Monday, March 26, 2018

Holy Excess

Counting forward from today, it is six days until Easter. Presumably that accounts for the choice of today’s Gospel (John 12:1-11) which begins: Six days before Passover Jesus came to Bethany.

Today's Gospel for this Monday of Holy Week does more than establish a chronology, however. It also sets a certain mood for this week. Famously, it describes how Mary of Bethany (the sister of Lazarus and Martha) anointed Jesus with expensive perfume. When her extravagance was criticized, Jesus defended her action by referring it to his upcoming burial. To me, this has always been a great introduction to what we do during Holy Week. Like Mary, the Church this week holds nothing back, so to speak. Instead she employs all the rich symbols of the liturgy to invite and enable us to enter as fully as humanly possible into the drama of Christ’s passion, death, and resurrection, so that we may more fully participate in its benefits. 

Ritual, by its nature, is inherently somewhat extravagant. The great ceremonies of Holy Week are, however, even more so. They are intensely dramatic, emotionally affecting, over-the-top. They are extravagant in the best sense of the word. Not unlike Mary with her expensive perfumed oil, the Church practices a sort of holy excess. In this case, however, it is we who are the beneficiaries.
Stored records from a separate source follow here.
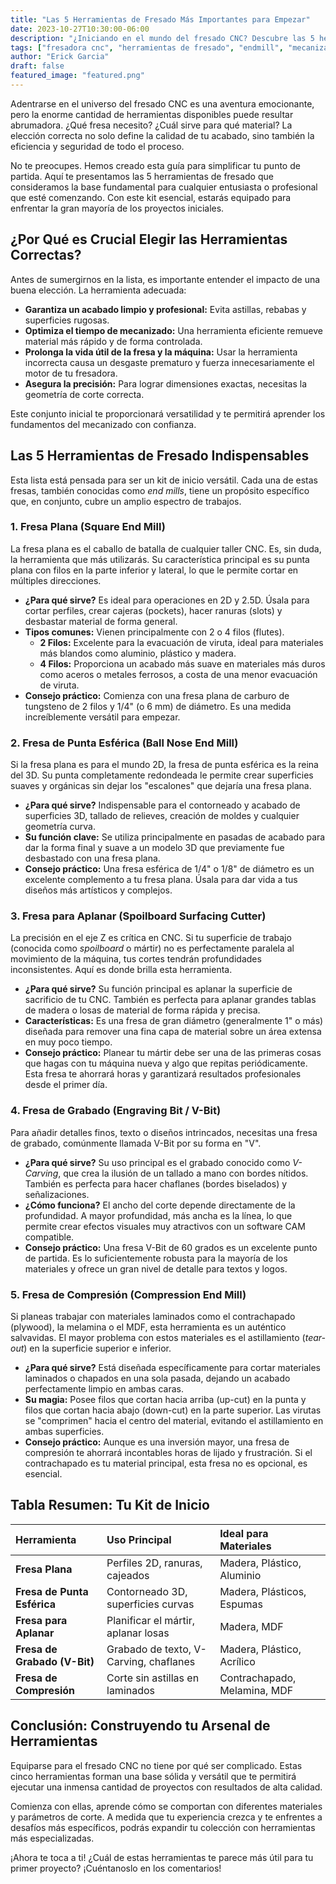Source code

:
 ```yaml
---
title: "Las 5 Herramientas de Fresado Más Importantes para Empezar"
date: 2023-10-27T10:30:00-06:00
description: "¿Iniciando en el mundo del fresado CNC? Descubre las 5 herramientas de fresado esenciales que no pueden faltar en tu taller para empezar con éxito."
tags: ["fresadora cnc", "herramientas de fresado", "endmill", "mecanizado", "principiantes"]
author: "Erick Garcia"
draft: false
featured_image: "featured.png"
---
```


Adentrarse en el universo del fresado CNC es una aventura emocionante, pero la enorme cantidad de herramientas disponibles puede resultar abrumadora. ¿Qué fresa necesito? ¿Cuál sirve para qué material? La elección correcta no solo define la calidad de tu acabado, sino también la eficiencia y seguridad de todo el proceso.

No te preocupes. Hemos creado esta guía para simplificar tu punto de partida. Aquí te presentamos las 5 herramientas de fresado que consideramos la base fundamental para cualquier entusiasta o profesional que esté comenzando. Con este kit esencial, estarás equipado para enfrentar la gran mayoría de los proyectos iniciales.

## ¿Por Qué es Crucial Elegir las Herramientas Correctas?

Antes de sumergirnos en la lista, es importante entender el impacto de una buena elección. La herramienta adecuada:

*   **Garantiza un acabado limpio y profesional:** Evita astillas, rebabas y superficies rugosas.
*   **Optimiza el tiempo de mecanizado:** Una herramienta eficiente remueve material más rápido y de forma controlada.
*   **Prolonga la vida útil de la fresa y la máquina:** Usar la herramienta incorrecta causa un desgaste prematuro y fuerza innecesariamente el motor de tu fresadora.
*   **Asegura la precisión:** Para lograr dimensiones exactas, necesitas la geometría de corte correcta.

Este conjunto inicial te proporcionará versatilidad y te permitirá aprender los fundamentos del mecanizado con confianza.

## Las 5 Herramientas de Fresado Indispensables

Esta lista está pensada para ser un kit de inicio versátil. Cada una de estas fresas, también conocidas como *end mills*, tiene un propósito específico que, en conjunto, cubre un amplio espectro de trabajos.

### 1. Fresa Plana (Square End Mill)

La fresa plana es el caballo de batalla de cualquier taller CNC. Es, sin duda, la herramienta que más utilizarás. Su característica principal es su punta plana con filos en la parte inferior y lateral, lo que le permite cortar en múltiples direcciones.

*   **¿Para qué sirve?** Es ideal para operaciones en 2D y 2.5D. Úsala para cortar perfiles, crear cajeras (pockets), hacer ranuras (slots) y desbastar material de forma general.
*   **Tipos comunes:** Vienen principalmente con 2 o 4 filos (flutes).
    *   **2 Filos:** Excelente para la evacuación de viruta, ideal para materiales más blandos como aluminio, plástico y madera.
    *   **4 Filos:** Proporciona un acabado más suave en materiales más duros como aceros o metales ferrosos, a costa de una menor evacuación de viruta.
*   **Consejo práctico:** Comienza con una fresa plana de carburo de tungsteno de 2 filos y 1/4" (o 6 mm) de diámetro. Es una medida increíblemente versátil para empezar.

### 2. Fresa de Punta Esférica (Ball Nose End Mill)

Si la fresa plana es para el mundo 2D, la fresa de punta esférica es la reina del 3D. Su punta completamente redondeada le permite crear superficies suaves y orgánicas sin dejar los "escalones" que dejaría una fresa plana.

*   **¿Para qué sirve?** Indispensable para el contorneado y acabado de superficies 3D, tallado de relieves, creación de moldes y cualquier geometría curva.
*   **Su función clave:** Se utiliza principalmente en pasadas de acabado para dar la forma final y suave a un modelo 3D que previamente fue desbastado con una fresa plana.
*   **Consejo práctico:** Una fresa esférica de 1/4" o 1/8" de diámetro es un excelente complemento a tu fresa plana. Úsala para dar vida a tus diseños más artísticos y complejos.

### 3. Fresa para Aplanar (Spoilboard Surfacing Cutter)

La precisión en el eje Z es crítica en CNC. Si tu superficie de trabajo (conocida como *spoilboard* o mártir) no es perfectamente paralela al movimiento de la máquina, tus cortes tendrán profundidades inconsistentes. Aquí es donde brilla esta herramienta.

*   **¿Para qué sirve?** Su función principal es aplanar la superficie de sacrificio de tu CNC. También es perfecta para aplanar grandes tablas de madera o losas de material de forma rápida y precisa.
*   **Características:** Es una fresa de gran diámetro (generalmente 1" o más) diseñada para remover una fina capa de material sobre un área extensa en muy poco tiempo.
*   **Consejo práctico:** Planear tu mártir debe ser una de las primeras cosas que hagas con tu máquina nueva y algo que repitas periódicamente. Esta fresa te ahorrará horas y garantizará resultados profesionales desde el primer día.

### 4. Fresa de Grabado (Engraving Bit / V-Bit)

Para añadir detalles finos, texto o diseños intrincados, necesitas una fresa de grabado, comúnmente llamada V-Bit por su forma en "V".

*   **¿Para qué sirve?** Su uso principal es el grabado conocido como *V-Carving*, que crea la ilusión de un tallado a mano con bordes nítidos. También es perfecta para hacer chaflanes (bordes biselados) y señalizaciones.
*   **¿Cómo funciona?** El ancho del corte depende directamente de la profundidad. A mayor profundidad, más ancha es la línea, lo que permite crear efectos visuales muy atractivos con un software CAM compatible.
*   **Consejo práctico:** Una fresa V-Bit de 60 grados es un excelente punto de partida. Es lo suficientemente robusta para la mayoría de los materiales y ofrece un gran nivel de detalle para textos y logos.

### 5. Fresa de Compresión (Compression End Mill)

Si planeas trabajar con materiales laminados como el contrachapado (plywood), la melamina o el MDF, esta herramienta es un auténtico salvavidas. El mayor problema con estos materiales es el astillamiento (*tear-out*) en la superficie superior e inferior.

*   **¿Para qué sirve?** Está diseñada específicamente para cortar materiales laminados o chapados en una sola pasada, dejando un acabado perfectamente limpio en ambas caras.
*   **Su magia:** Posee filos que cortan hacia arriba (up-cut) en la punta y filos que cortan hacia abajo (down-cut) en la parte superior. Las virutas se "comprimen" hacia el centro del material, evitando el astillamiento en ambas superficies.
*   **Consejo práctico:** Aunque es una inversión mayor, una fresa de compresión te ahorrará incontables horas de lijado y frustración. Si el contrachapado es tu material principal, esta fresa no es opcional, es esencial.

## Tabla Resumen: Tu Kit de Inicio

| Herramienta | Uso Principal | Ideal para Materiales |
| :--- | :--- | :--- |
| **Fresa Plana** | Perfiles 2D, ranuras, cajeados | Madera, Plástico, Aluminio |
| **Fresa de Punta Esférica** | Contorneado 3D, superficies curvas | Madera, Plásticos, Espumas |
| **Fresa para Aplanar** | Planificar el mártir, aplanar losas | Madera, MDF |
| **Fresa de Grabado (V-Bit)**| Grabado de texto, V-Carving, chaflanes | Madera, Plástico, Acrílico |
| **Fresa de Compresión** | Corte sin astillas en laminados | Contrachapado, Melamina, MDF |

## Conclusión: Construyendo tu Arsenal de Herramientas

Equiparse para el fresado CNC no tiene por qué ser complicado. Estas cinco herramientas forman una base sólida y versátil que te permitirá ejecutar una inmensa cantidad de proyectos con resultados de alta calidad.

Comienza con ellas, aprende cómo se comportan con diferentes materiales y parámetros de corte. A medida que tu experiencia crezca y te enfrentes a desafíos más específicos, podrás expandir tu colección con herramientas más especializadas.

¡Ahora te toca a ti! ¿Cuál de estas herramientas te parece más útil para tu primer proyecto? ¡Cuéntanoslo en los comentarios!
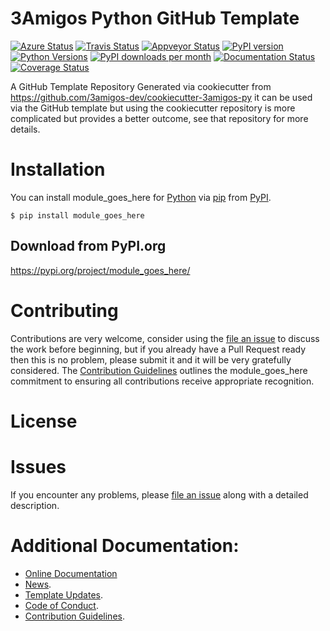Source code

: # 3Amigos Python GitHub Template

[![Azure Status](https://dev.azure.com/timgates/timgates/_apis/build/status/3amigos-dev.3amigos-py?branchName=master)](https://dev.azure.com/timgates/timgates/_build/latest?definitionId=6&branchName=master)
[![Travis Status](https://travis-ci.org/3amigos-dev/3amigos-py.svg?branch=master)](https://travis-ci.org/3amigos-dev/3amigos-py)
[![Appveyor Status](https://ci.appveyor.com/api/projects/status/github/3amigos-dev/3amigos-py/branch/master?svg=true)](https://ci.appveyor.com/project/3amigos-dev/3amigos-py)
[![PyPI version](https://img.shields.io/pypi/v/module_goes_here.svg)](https://pypi.org/project/module_goes_here)
[![Python Versions](https://img.shields.io/pypi/pyversions/module_goes_here.svg)](https://pypi.org/project/module_goes_here)
[![PyPI downloads per month](https://img.shields.io/pypi/dm/module_goes_here.svg)](https://pypi.org/project/module_goes_here)
[![Documentation Status](https://readthedocs.org/projects/module_goes_here/badge/?version=latest)](https://module_goes_here.readthedocs.io/en/latest/?badge=latest)
[![Coverage Status](https://coveralls.io/repos/github/3amigos-dev/3amigos-py/badge.svg)](https://coveralls.io/github/3amigos-dev/3amigos-py/)

A GitHub Template Repository Generated via cookiecutter from https://github.com/3amigos-dev/cookiecutter-3amigos-py it can be used via the GitHub template but using the cookiecutter repository is more complicated but provides a better outcome, see that repository for more details.

# Installation

You can install module_goes_here for
[Python](https://www.python.org/) via
[pip](https://pypi.org/project/pip/)
from [PyPI](https://pypi.org/).

```
$ pip install module_goes_here
```





## Download from PyPI.org

https://pypi.org/project/module_goes_here/



# Contributing

Contributions are very welcome, consider using the
[file an issue](https://github.com/3amigos-dev/3amigos-py/issues)
to discuss the work before beginning, but if you already have a Pull Request
ready then this is no problem, please submit it and it will be very gratefully
considered. The [Contribution Guidelines](CONTRIBUTING.md)
outlines the module_goes_here commitment to ensuring all
contributions receive appropriate recognition.

# License



# Issues

If you encounter any problems, please 
[file an issue](https://github.com/3amigos-dev/3amigos-py/issues)
along with a detailed description.

# Additional Documentation:

* [Online Documentation](https://module_goes_here.readthedocs.io/en/latest/)
* [News](NEWS.rst).
* [Template Updates](COOKIECUTTER_UPDATES.md).
* [Code of Conduct](CODE_OF_CONDUCT.md).
* [Contribution Guidelines](CONTRIBUTING.md).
I am just old enough to remember the 1955 Decree Maxima Redemptionis Nostrae Mysteria, which initiated the modern reform of Holy Week - and the initial effect which that reform had in making the ceremonies of Holy Week so much more accessible. For ordinary churchgoers, the most significant change was the rescheduling of the principal Holy Week services to the afternoon and evening. For centuries, with the single exception of the Mass at Midnight on Christmas, Mass was always - and only - celebrated in the morning. Thus, prior to the Holy Week reform of 1955, the services of the Easter Triduum were all “anticipated” in the morning hours of Holy Thursday, Good Friday, and Holy Saturday. Changing the hours at which those services could be celebrated gave them a new kind of authenticity, but even more importantly it made attendance more widely possible on what were then otherwise ordinary secular workdays. 

For a few years at least, attendance notably increased at those services. As with all the 20th-century liturgical reforms, a lively debate continues in the Church about their intended benefits and their unintended consequences, whether for better or for worse. Other than changing the times, none of the other alterations in the ancient services added to their accessibility and so need to be judged by other criteria. But making the principal liturgical celebrations of the entire year more accessible for many more people to be able to attend was, I believe, in itself an evident benefit. While the liturgical enthusiasm of the late 1950s has long ago dissipated and can probably never be recovered, we would all still do well to take advantage as much as possible of the opportunity to participate in these extravagant sacred rites that are so filled with ritual power and symbolic meaning.